It's fair to say that Eminem must have had various Interscope record executives banging their heads on the table following his awkward appearance on ESPN's Saturday Night Football last weekend. Admitting that live TV freaks him out, the zoned-out rapper missed the ideal opportunity to whet the appetite for his upcoming eighth studio album, The Marshall Mathers LP 2, and instead mumbled about how he couldn't wait for the whole campaign to be over. But compared to some artists, his overwhelming apathy sounded like a passionate hard sell. Here's a look at five who desperately need to work on their sales techniques.
Taking a slightly less egomaniacal approach than his long-time friend Kanye West, Chicago rapper Lupe Fiasco admitted in an interview with Complex magazine that he felt completely neutral about the majority of the songs on 2011's Lasers because of the sneaky business deals behind them. However, most of his fans didn’t seem to mind about the lack of blood, sweat and tears and the record entered the Billboard charts straight in at number one with first-week sales of over 200,000 copies.
A mixtape street album designed with the intention of keeping Foxy Brown's name in the spotlight until the release of her still unreleased fourth album, Black Roses, Brooklyn Don Diva was compiled whilst the rapper was serving jail time for violating her probation. On hearing the album after her release, she revealed that she was 'riddled with grief' over the finished product and subsequently fired her manager, Chaz Williams.

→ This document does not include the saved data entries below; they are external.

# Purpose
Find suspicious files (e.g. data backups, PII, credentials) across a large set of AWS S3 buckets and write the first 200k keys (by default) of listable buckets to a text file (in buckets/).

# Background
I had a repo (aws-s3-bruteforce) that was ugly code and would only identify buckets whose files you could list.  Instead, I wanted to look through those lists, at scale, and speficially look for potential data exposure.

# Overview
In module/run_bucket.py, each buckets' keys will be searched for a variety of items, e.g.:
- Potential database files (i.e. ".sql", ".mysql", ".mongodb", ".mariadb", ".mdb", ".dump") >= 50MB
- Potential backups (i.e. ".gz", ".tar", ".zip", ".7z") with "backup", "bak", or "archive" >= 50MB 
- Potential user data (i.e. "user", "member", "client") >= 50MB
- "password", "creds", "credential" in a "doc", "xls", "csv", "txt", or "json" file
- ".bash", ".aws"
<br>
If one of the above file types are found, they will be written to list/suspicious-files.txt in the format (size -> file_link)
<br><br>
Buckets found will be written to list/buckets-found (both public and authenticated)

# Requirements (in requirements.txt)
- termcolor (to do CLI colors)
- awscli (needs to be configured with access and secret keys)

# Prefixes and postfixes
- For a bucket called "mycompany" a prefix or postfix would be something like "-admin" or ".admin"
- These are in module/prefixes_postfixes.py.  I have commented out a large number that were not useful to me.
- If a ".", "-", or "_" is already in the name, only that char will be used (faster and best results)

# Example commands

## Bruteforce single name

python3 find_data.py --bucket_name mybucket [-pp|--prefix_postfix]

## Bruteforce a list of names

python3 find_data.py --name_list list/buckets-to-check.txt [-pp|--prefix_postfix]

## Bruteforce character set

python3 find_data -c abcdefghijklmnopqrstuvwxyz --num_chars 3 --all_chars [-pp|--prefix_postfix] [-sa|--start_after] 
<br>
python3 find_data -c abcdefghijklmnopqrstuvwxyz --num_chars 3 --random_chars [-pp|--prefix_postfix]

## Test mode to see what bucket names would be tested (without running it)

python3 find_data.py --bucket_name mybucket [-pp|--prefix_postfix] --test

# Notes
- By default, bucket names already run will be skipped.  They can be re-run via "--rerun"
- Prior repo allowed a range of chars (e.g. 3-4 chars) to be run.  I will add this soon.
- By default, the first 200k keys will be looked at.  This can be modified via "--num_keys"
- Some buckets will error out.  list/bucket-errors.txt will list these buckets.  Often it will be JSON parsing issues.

Long before she started grinding up against men old enough to be her father with only a bra, a pair of knickers and a foam finger covering her modesty, Miley Cyrus tried to separate herself from her squeaky-clean Disneyfied output with the admission that she doesn't actually enjoy listening to pop music herself. Despite name-checking him on "Party In The U.S.A.," she also revealed that she'd never even heard a Jay-Z song and that the track was only ever recorded as it fitted in with her clothing line.
The Koch Records label responsible for the Foxy Brown shambles also did the dirty on KRS-One in 2003 when they released his sixth album, Kristyles, without his permission. The rap veteran won a court injunction to stop its release but its half-finished collection of songs had already been shipped out to stores by that point, prompting him to describe the whole situation as "insane, egregious and devious."
Never one to bite his tongue, the less abrasive Gallagher brother tried to stifle all the hype surrounding Oasis' much-maligned third album, Be Here Now, several weeks before its 1997 release by describing the production as bland and several tracks as "f***ing s**t." Despite Liam's insistence that it's "a top record, man," Noel has continued to dismiss it ever since. (Ed. note: Noel is right.)